ACTIVITY ▸
Your task is to copy each line of the records that includes the string "game".

DATASET EXTRACT ▸
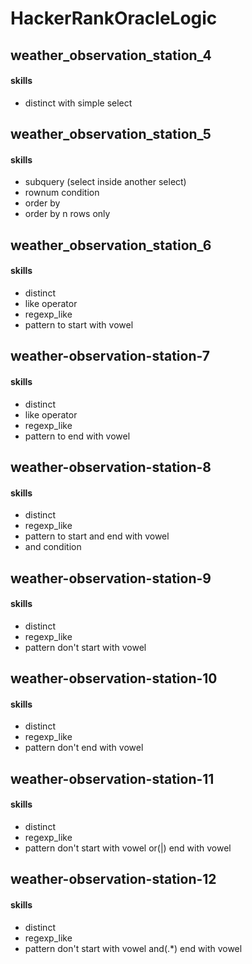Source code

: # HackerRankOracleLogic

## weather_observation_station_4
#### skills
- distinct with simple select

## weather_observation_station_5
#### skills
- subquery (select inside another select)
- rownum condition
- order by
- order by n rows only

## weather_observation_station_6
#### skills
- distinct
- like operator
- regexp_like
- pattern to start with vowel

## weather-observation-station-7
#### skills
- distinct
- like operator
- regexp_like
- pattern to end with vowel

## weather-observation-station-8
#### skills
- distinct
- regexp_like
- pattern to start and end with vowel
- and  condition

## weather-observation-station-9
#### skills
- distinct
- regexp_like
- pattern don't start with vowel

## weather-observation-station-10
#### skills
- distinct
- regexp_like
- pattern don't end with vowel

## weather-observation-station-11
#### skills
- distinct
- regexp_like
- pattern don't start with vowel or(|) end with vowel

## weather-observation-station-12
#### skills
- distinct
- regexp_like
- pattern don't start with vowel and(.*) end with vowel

* * *

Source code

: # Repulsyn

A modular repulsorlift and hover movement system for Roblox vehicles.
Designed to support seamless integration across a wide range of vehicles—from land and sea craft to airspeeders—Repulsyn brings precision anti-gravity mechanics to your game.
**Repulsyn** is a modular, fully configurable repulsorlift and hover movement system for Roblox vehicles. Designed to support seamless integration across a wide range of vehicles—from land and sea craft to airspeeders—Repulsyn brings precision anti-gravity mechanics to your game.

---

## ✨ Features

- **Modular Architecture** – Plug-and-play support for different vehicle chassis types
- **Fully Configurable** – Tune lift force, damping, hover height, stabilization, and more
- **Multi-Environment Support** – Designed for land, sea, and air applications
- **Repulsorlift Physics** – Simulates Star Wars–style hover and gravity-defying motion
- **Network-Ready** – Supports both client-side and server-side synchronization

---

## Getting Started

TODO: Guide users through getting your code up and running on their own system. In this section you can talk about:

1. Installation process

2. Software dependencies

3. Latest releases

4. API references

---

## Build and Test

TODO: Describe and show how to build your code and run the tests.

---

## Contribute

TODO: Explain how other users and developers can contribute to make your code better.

RESULT OF THE EXERCISE ▸
Designed to support seamless integration across a wide range of vehicles—from land and sea craft to airspeeders—Repulsyn brings precision anti-gravity mechanics to your game.
**Repulsyn** is a modular, fully configurable repulsorlift and hover movement system for Roblox vehicles. Designed to support seamless integration across a wide range of vehicles—from land and sea craft to airspeeders—Repulsyn brings precision anti-gravity mechanics to your game.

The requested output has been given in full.